There is an additional 8 where the element 0 should be. This is because our push/2 function as written can overwrite elements in the elements tuple when an array exceeds its capacity. Instead we want it to increase the capacity of arrays as needed.

Increase array capacity as needed

Let's begin with a test of the above scenario: we'll create an array with 8 elements (but get the 8 dynamically with a quick peek at array internals), attempt to push a 9th, and check that all 9 elements show up when we convert the array to a list.

defmodule ArrayTest do
  # ...

  describe "push/2" do
    # ...
    
    test "scales up arrays at capacity" do
      capacity = tuple_size(Array.new().elements)

      array =
        0
        |> Range.new(capacity - 1)
        |> Array.new()
        |> Array.push(capacity)

      assert Array.to_list(array) == Enum.to_list(0..capacity)
    end
  end

  # ...
end

We can run that test and should get the same result from the section above.

Tuples in Elixir have a fixed size, so when we want to increase an array's capacity, we must create a new elements tuple and copy everything over. We could do that at the tuple level, but since we have already implemented Enumerable and Collectable, let's put our existing code to work. When pushing to an at-capacity array, we can collect the elements of the array into a larger array (created with our private make_array/1 function) and push to the larger array.

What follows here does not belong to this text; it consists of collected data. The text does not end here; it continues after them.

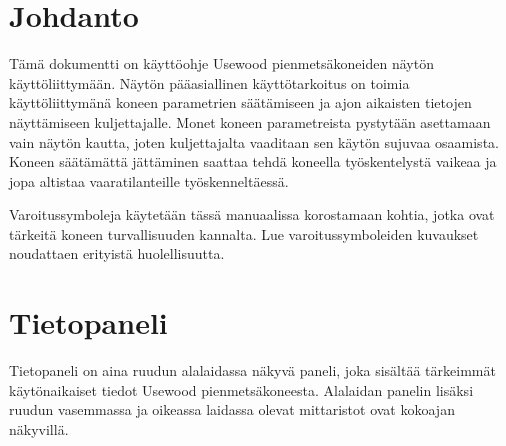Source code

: \documentclass[12pt,a4paper,finnish]{uvmanual}
\begin{document}
\if@twoside
\clearpage
\fi

\setcounter{page}{0} %







\renewcommand\contentsname{Sisällysluettelo}         %
\setcounter{tocdepth}{2}                      %
\tableofcontents                              %

\cleardoublepage

\newpage             %
\setcounter{page}{1} %
\renewcommand{\chaptername}{} %

\chapter{Johdanto}

Tämä dokumentti on käyttöohje Usewood pienmetsäkoneiden näytön käyttöliittymään. Näytön pääasiallinen käyttötarkoitus on toimia käyttöliittymänä koneen parametrien säätämiseen ja ajon aikaisten tietojen näyttämiseen kuljettajalle. Monet koneen parametreista pystytään asettamaan vain näytön kautta, joten kuljettajalta vaaditaan sen käytön sujuvaa osaamista. Koneen säätämättä jättäminen saattaa tehdä koneella työskentelystä vaikeaa ja jopa altistaa vaaratilanteille työskenneltäessä.

{Varoitussymboleja käytetään tässä manuaalissa korostamaan kohtia, jotka ovat tärkeitä koneen turvallisuuden kannalta. Lue varoitussymboleiden kuvaukset noudattaen erityistä huolellisuutta.}

\chapter{Tietopaneli}\label{ch:taskbar}
Tietopaneli on aina ruudun alalaidassa näkyvä paneli, joka sisältää tärkeimmät käytönaikaiset tiedot Usewood pienmetsäkoneesta. Alalaidan panelin lisäksi ruudun vasemmassa ja oikeassa laidassa olevat mittaristot ovat kokoajan näkyvillä.
\end{document}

An array is at capacity when its size is the same as the size of its elements tuple.

defmodule Array do
  # ...

  @doc """
  Pushes an element to the end of an array.

  ## Examples

      iex> array = Array.new([:a, :b])
      iex> Array.push(array, :c)
      #Array<[:a, :b, :c]>

  """
  @spec push(array :: t(element), element :: element) :: t(element) when element: var
  def push(array, element)

  def push(array = %{elements: elements, size: size}, element)
      when size == tuple_size(elements) do
    array
    |> Enum.into(make_array(size * 2))
    |> push(element)
  end

  def push(array, element) do
    position = element_position(array, array.size)

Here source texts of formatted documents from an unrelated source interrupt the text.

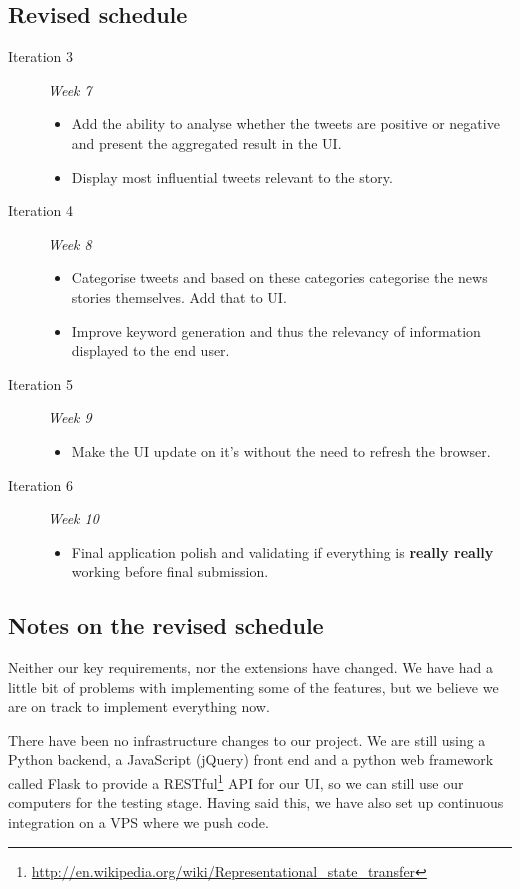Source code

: \documentclass[a4paper,12pt]{article}
\begin{document}
	\subsection{Revised schedule}
	\begin{description}
   \item[Iteration 3] \emph{Week 7}
   \begin{itemize}
     \item Add the ability to analyse whether the tweets are positive or negative and present the aggregated result in the UI.
     \item Display most influential tweets relevant to the story.
   \end{itemize}
   \item[Iteration 4] \emph{Week 8}
   \begin{itemize}
     \item Categorise tweets and based on these categories categorise the news stories themselves. Add that to UI.
     \item Improve keyword generation and thus the relevancy of information displayed to the end user.
   \end{itemize}
   \item[Iteration 5] \emph{Week 9}
   \begin{itemize}
     \item Make the UI update on it's without the need to refresh the browser.
   \end{itemize}
   \item[Iteration 6] \emph{Week 10}
   \begin{itemize}
     \item Final application polish and validating if everything is \textbf{really really} working before final submission.
   \end{itemize}
  \end{description}
  
  \subsection{Notes on the revised schedule}
	
	Neither our key requirements, nor the extensions have changed. We have had a little bit of problems with implementing some of the features, but we believe we are on track to implement everything now.
  
  There have been no infrastructure changes to our project. We are still using a Python backend, a JavaScript (jQuery) front end and a python web framework called Flask to provide a RESTful\footnote{\url{http://en.wikipedia.org/wiki/Representational_state_transfer}} API for our UI, so we can still use our computers for the testing stage. Having said this, we have also set up continuous integration on a VPS where we push code.
\end{document}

    %{array | elements: put_elem(array.elements, position, element), size: array.size + 1}
  end

  # ...
end

Pushing to arrays will scale up capacity as needed. Before we conclude this post, let's do one more thing: we can take advantage of our new/0 and new/1 functions for our existing tests.

Use Array.new/0 and Array.new/1 in tests

A lot of our tests up until this point created arrays using the literal struct syntax. They had to know about array internals. We can make our tests clearer and a little more resilient by using Array.new/0 and Array.new/1 to create the arrays we use in our tests.

defmodule ArrayTest do
  use ExUnit.Case, async: true

  describe "new/0" do
    test "creates an empty array" do
      array = Array.new()

      assert Array.to_list(array) == []
    end
  end

  describe "new/1" do
    test "creates an array from an enumerable" do
      array = Array.new([:a, :b, :c])

      assert Array.to_list(array) == [:a, :b, :c]
    end
  end

  describe "push/2" do
    test "appends an element to an array" do
      array = Array.new([:a, :b])
      array = Array.push(array, :c)

      assert Array.to_list(array) == [:a, :b, :c]
    end

    test "scales up arrays at capacity" do
      capacity = tuple_size(Array.new().elements)

      array =
        0
        |> Range.new(capacity - 1)
        |> Array.new()
        |> Array.push(capacity)

      assert Array.to_list(array) == Enum.to_list(0..capacity)
    end
  end

  describe "shift/1" do
    test "shifts the first element off an array" do
      array = Array.new([:a, :b])

      assert {:ok, :a, new_array} = Array.shift(array)
      assert Array.to_list(new_array) == [:b]
    end

    test "returns :error when shifting off an empty array" do
      array = Array.new()

      assert Array.shift(array) == :error
    end
  end

  describe "size/1" do
    test "returns the size of the array" do
      array = Array.new([:a, :b])

      assert Array.size(array) == 2
    end
  end

  describe "slice/3" do
    test "returns a slice of an array" do
      array = Array.new([:d, :a, :b, :c])
      array = Array.slice(array, 1, 2)

      assert Array.to_list(array) == [:a, :b]
    end

    test "does not allow a slice past end of array" do
      array = Array.new([:a, :b, :c, :d])
      array = Array.slice(array, 2, 4)

      assert Array.to_list(array) == [:c, :d]
    end
  end

  describe "to_list/1" do
    test "converts an array to a list" do
      array = Array.new('bcd')

      assert Array.to_list(array) == 'bcd'
    end
  end

  describe "Collectable" do
    test "collects elements into an array" do
      array = Array.new([:a])
      new_array = Enum.into([:b, :c], array)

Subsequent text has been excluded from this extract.